C’è stato un periodo, a Palermo, in cui il centro storico profumava di anice, carruba e caffè. E quest’anno, che per la città è quello della cultura per eccellenza, voglio raccontare tre storie di famiglie che, ciascuna nel proprio settore, hanno segnato usi e costumi dei palermitani, custodendo e tramandando un sistema di saperi che certamente è entrato a far parte del bagaglio culturale della città. Oggi come allora. Perché tutte e tre le aziende sono rimaste esattamente nello stesso luogo, nel raggio di meno di un chilometro l’una dall’altra, a segnare un antico triangolo produttivo nel cuore della città, dando vita a quella singolare mescolanza di storia e tradizione, imprenditoria e lungimiranza che solo certa tempra di siciliani sa avere.
Nel 1813 la famiglia Tutone aveva una bottega in piazza Rivoluzione, ai tempi denominata piazza della Fieravecchia. Lì si vendevano bicchieri di acqua e anice. Questa mistura, in origine era nata per disinfettare l’acqua grazie alle proprietà medicali dell’anice che veniva custodito in una ampolla. Ai palermitani piacque il suo sapore rinfrescante e diventò una bevanda.
La prima generazione dell’azienda fa capo a Giuseppe Tutone, chimico e grande conoscitore delle erbe della Via della seta, sebbene la storia dell’acqua e anice abbia avuto inizio con Lorenzo Tutone, di professione acquaiolo, che già nel 1778 aveva una drogheria con un laboratorio nel quale faceva i suoi esperimenti e un chioschetto nella piazza nel quale vendeva i rinfrescanti bicchieri. Il laboratorio, negli anni, è diventato meta di pellegrinaggio da parte dei nobili palermitani che andavano a dissetarsi all’uscita dal vicino Teatro Santa Cecilia.
Per le strade di Palermo era frequente sentire la classica abbanniata – il grido dei venditori – “H2OZ10”, ovvero “acqua e anice, 10 lire al bicchiere”.

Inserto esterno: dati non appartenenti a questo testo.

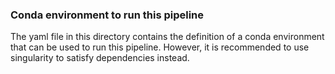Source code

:### Conda environment to run this pipeline

The yaml file in this directory contains the definition of a conda environment that can be used to run this pipeline.  However, it is recommended to use singularity to satisfy dependencies instead.
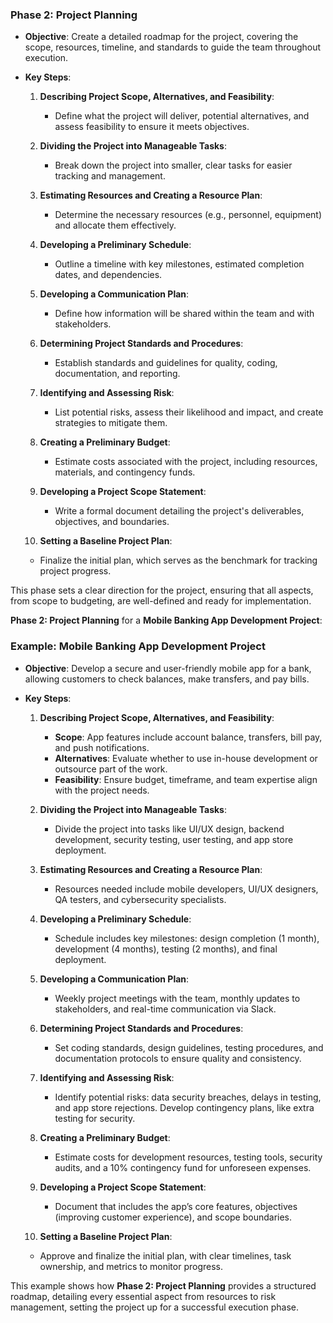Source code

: ### Phase 2: Project Planning

- **Objective**: Create a detailed roadmap for the project, covering the scope, resources, timeline, and standards to guide the team throughout execution.

- **Key Steps**:

  1. **Describing Project Scope, Alternatives, and Feasibility**: 
     - Define what the project will deliver, potential alternatives, and assess feasibility to ensure it meets objectives.

  2. **Dividing the Project into Manageable Tasks**: 
     - Break down the project into smaller, clear tasks for easier tracking and management.

  3. **Estimating Resources and Creating a Resource Plan**: 
     - Determine the necessary resources (e.g., personnel, equipment) and allocate them effectively.

  4. **Developing a Preliminary Schedule**: 
     - Outline a timeline with key milestones, estimated completion dates, and dependencies.

  5. **Developing a Communication Plan**: 
     - Define how information will be shared within the team and with stakeholders.

  6. **Determining Project Standards and Procedures**: 
     - Establish standards and guidelines for quality, coding, documentation, and reporting.

  7. **Identifying and Assessing Risk**: 
     - List potential risks, assess their likelihood and impact, and create strategies to mitigate them.

  8. **Creating a Preliminary Budget**: 
     - Estimate costs associated with the project, including resources, materials, and contingency funds.

  9. **Developing a Project Scope Statement**: 
     - Write a formal document detailing the project's deliverables, objectives, and boundaries.

  10. **Setting a Baseline Project Plan**: 
     - Finalize the initial plan, which serves as the benchmark for tracking project progress.

This phase sets a clear direction for the project, ensuring that all aspects, from scope to budgeting, are well-defined and ready for implementation.


**Phase 2: Project Planning** for a **Mobile Banking App Development Project**:

### Example: Mobile Banking App Development Project

- **Objective**: Develop a secure and user-friendly mobile app for a bank, allowing customers to check balances, make transfers, and pay bills.

- **Key Steps**:

  1. **Describing Project Scope, Alternatives, and Feasibility**: 
     - **Scope**: App features include account balance, transfers, bill pay, and push notifications.
     - **Alternatives**: Evaluate whether to use in-house development or outsource part of the work.
     - **Feasibility**: Ensure budget, timeframe, and team expertise align with the project needs.

  2. **Dividing the Project into Manageable Tasks**: 
     - Divide the project into tasks like UI/UX design, backend development, security testing, user testing, and app store deployment.

  3. **Estimating Resources and Creating a Resource Plan**: 
     - Resources needed include mobile developers, UI/UX designers, QA testers, and cybersecurity specialists.

  4. **Developing a Preliminary Schedule**: 
     - Schedule includes key milestones: design completion (1 month), development (4 months), testing (2 months), and final deployment.

  5. **Developing a Communication Plan**: 
     - Weekly project meetings with the team, monthly updates to stakeholders, and real-time communication via Slack.

  6. **Determining Project Standards and Procedures**: 
     - Set coding standards, design guidelines, testing procedures, and documentation protocols to ensure quality and consistency.

  7. **Identifying and Assessing Risk**: 
     - Identify potential risks: data security breaches, delays in testing, and app store rejections. Develop contingency plans, like extra testing for security.

  8. **Creating a Preliminary Budget**: 
     - Estimate costs for development resources, testing tools, security audits, and a 10% contingency fund for unforeseen expenses.

  9. **Developing a Project Scope Statement**: 
     - Document that includes the app’s core features, objectives (improving customer experience), and scope boundaries.

  10. **Setting a Baseline Project Plan**: 
     - Approve and finalize the initial plan, with clear timelines, task ownership, and metrics to monitor progress.

This example shows how **Phase 2: Project Planning** provides a structured roadmap, detailing every essential aspect from resources to risk management, setting the project up for a successful execution phase.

In realtà l’anice unico della famiglia Tutone, così chiamato per differenzialo da tentativi di imitazione, contiene altre dieci essenze segrete, così segrete che un solo Tutone per generazione conosce questa ricetta, gelosamente custodita in cassaforte.
La mossa vincente di questa famiglia è stata quella di trasformare in bevanda una miscela di acqua e anice che era nata, in prima battuta, per tutt’altro scopo e che, nel giro di pochi anni, è diventata tipica di Palermo. Non a caso il logo dell’azienda raffigura il Genio di Palermo ma non quello di piazza Rivoluzione, come sarebbe facile pensare, bensì quello di Villa Giulia perché questa statua è l’unica che raffigura tutti gli elementi che rimandano alla città.
Oggi a reggere le sorti dell’azienda, che negli anni si è spostata di pochi metri, trasferendosi in via Garibaldi, sono Alfredo e Riccardo Tutone, rispettivamente presidente e vice presidente, sesta e settima generazione della famiglia, padre e figlio. Nel tempo l’attività si è ampliata, diventando una spa e trovando spazio anche per altri prodotti come il limoncello o l’amaro, ma l’anice è sempre il fulcro di tutto il lavoro. Tra uffici e produzione, l’azienda impiega una decina di persone e l’anice unico Tutone ancora oggi viene distribuito in tutta Italia con circa centomila bottiglie vendute ogni anno.
In occasione dei 200 anni dalla nascita dell’azienda, è stata creata una bottiglia celebrativa – ne esistono solo mille esemplari – che riprende una vecchia pubblicità degli anni 60 che portava in etichetta la scritta zammù – come i palermitani chiamano l’anice – e recitava così: “d’inverno riscalda, d’estate disseta”.
Nel tempo l’anice è stato (ed è ancora) un ottimo correttivo per il caffè, aroma per biscotti, può essere miscelato nel tè o utilizzato per correggere l’acidità dei cocktail, qualche chef lo usa in piatti a base di pesce e i pasticceri nelle torte alla frutta. Ma se nella calura dell’estate siciliana volete rinfrescarvi, basta versarne poche gocce in un bicchiere d’acqua, proprio come duecentocinque anni fa.